* [Records for this exercise]:
★ ★ ★ ★

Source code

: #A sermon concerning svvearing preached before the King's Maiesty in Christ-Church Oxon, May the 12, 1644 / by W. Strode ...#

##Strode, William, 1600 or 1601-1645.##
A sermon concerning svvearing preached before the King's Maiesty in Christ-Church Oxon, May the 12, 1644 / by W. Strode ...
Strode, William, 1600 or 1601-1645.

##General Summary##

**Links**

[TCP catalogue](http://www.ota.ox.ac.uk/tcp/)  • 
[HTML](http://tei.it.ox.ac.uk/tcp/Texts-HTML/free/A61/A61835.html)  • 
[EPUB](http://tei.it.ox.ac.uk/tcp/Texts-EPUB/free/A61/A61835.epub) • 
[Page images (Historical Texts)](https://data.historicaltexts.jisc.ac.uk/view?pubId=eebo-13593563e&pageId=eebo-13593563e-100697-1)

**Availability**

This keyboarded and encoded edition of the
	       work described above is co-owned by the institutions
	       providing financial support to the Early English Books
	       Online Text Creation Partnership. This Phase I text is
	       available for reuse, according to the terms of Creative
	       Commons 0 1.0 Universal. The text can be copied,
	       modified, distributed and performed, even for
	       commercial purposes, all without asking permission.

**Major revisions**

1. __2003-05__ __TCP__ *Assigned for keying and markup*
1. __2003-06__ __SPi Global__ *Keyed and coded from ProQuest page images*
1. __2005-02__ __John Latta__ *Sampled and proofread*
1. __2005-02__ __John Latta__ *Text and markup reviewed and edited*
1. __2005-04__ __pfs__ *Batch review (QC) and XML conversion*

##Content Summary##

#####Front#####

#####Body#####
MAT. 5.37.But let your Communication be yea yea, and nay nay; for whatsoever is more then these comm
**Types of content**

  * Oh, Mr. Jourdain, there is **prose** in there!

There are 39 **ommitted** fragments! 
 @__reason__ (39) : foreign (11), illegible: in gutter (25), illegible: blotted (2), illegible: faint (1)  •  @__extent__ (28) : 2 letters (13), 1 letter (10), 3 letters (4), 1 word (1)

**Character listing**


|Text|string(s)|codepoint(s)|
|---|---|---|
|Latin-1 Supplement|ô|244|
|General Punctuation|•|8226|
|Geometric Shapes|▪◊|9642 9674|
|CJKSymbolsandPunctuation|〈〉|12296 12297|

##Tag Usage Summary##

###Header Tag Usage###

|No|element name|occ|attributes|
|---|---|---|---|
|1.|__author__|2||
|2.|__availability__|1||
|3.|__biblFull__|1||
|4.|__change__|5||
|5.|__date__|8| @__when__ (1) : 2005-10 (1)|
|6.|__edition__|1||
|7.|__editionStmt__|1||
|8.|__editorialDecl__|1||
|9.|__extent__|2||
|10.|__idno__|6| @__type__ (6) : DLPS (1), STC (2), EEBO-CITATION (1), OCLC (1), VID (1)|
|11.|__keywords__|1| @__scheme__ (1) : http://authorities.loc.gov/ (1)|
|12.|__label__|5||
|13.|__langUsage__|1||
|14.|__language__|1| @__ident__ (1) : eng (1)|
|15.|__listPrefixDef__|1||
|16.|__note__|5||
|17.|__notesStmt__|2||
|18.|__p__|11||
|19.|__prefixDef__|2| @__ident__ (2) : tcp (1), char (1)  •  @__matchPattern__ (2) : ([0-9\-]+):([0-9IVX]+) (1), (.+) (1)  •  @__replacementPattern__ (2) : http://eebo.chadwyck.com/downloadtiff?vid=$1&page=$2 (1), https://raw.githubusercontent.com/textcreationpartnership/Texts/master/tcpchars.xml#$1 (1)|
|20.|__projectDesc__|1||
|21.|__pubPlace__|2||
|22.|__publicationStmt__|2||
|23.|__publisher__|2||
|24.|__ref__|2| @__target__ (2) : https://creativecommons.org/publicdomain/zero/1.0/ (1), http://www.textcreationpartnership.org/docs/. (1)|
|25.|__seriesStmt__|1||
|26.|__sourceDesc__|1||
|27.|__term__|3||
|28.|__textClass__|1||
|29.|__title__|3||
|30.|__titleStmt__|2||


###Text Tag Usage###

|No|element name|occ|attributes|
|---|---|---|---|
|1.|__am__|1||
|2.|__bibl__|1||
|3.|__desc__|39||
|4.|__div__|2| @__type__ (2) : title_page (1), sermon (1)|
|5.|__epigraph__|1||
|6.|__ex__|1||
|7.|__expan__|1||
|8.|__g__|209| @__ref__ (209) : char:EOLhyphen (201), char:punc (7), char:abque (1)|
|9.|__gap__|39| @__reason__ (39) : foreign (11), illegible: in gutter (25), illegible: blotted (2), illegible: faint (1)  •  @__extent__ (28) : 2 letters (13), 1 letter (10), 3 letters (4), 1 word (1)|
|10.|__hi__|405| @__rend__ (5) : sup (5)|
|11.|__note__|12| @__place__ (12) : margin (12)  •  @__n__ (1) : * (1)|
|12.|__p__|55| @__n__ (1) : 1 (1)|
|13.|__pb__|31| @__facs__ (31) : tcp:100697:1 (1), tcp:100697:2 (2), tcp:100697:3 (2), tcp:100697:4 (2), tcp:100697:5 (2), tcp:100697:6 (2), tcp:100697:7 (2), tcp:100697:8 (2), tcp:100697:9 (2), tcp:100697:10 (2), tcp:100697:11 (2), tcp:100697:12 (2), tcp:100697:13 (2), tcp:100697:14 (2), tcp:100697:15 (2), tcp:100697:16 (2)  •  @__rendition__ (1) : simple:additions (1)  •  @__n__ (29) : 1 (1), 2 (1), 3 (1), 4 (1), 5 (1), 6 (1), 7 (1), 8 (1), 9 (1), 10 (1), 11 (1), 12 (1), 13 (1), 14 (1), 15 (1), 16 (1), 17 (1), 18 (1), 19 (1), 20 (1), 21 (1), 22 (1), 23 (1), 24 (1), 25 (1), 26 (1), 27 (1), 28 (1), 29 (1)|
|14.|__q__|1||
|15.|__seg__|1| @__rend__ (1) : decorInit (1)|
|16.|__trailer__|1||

★ ★ ★ ★

Copy the lines above exactly, from the very first through the one containing "modified, distributed and", and include no other line.

Source code

: #A sermon concerning svvearing preached before the King's Maiesty in Christ-Church Oxon, May the 12, 1644 / by W. Strode ...#

##Strode, William, 1600 or 1601-1645.##
A sermon concerning svvearing preached before the King's Maiesty in Christ-Church Oxon, May the 12, 1644 / by W. Strode ...
Strode, William, 1600 or 1601-1645.

##General Summary##

**Links**

[TCP catalogue](http://www.ota.ox.ac.uk/tcp/)  • 
[HTML](http://tei.it.ox.ac.uk/tcp/Texts-HTML/free/A61/A61835.html)  • 
[EPUB](http://tei.it.ox.ac.uk/tcp/Texts-EPUB/free/A61/A61835.epub) • 
[Page images (Historical Texts)](https://data.historicaltexts.jisc.ac.uk/view?pubId=eebo-13593563e&pageId=eebo-13593563e-100697-1)

**Availability**

This keyboarded and encoded edition of the
	       work described above is co-owned by the institutions
	       providing financial support to the Early English Books
	       Online Text Creation Partnership. This Phase I text is
	       available for reuse, according to the terms of Creative
	       Commons 0 1.0 Universal. The text can be copied,
	       modified, distributed and performed, even for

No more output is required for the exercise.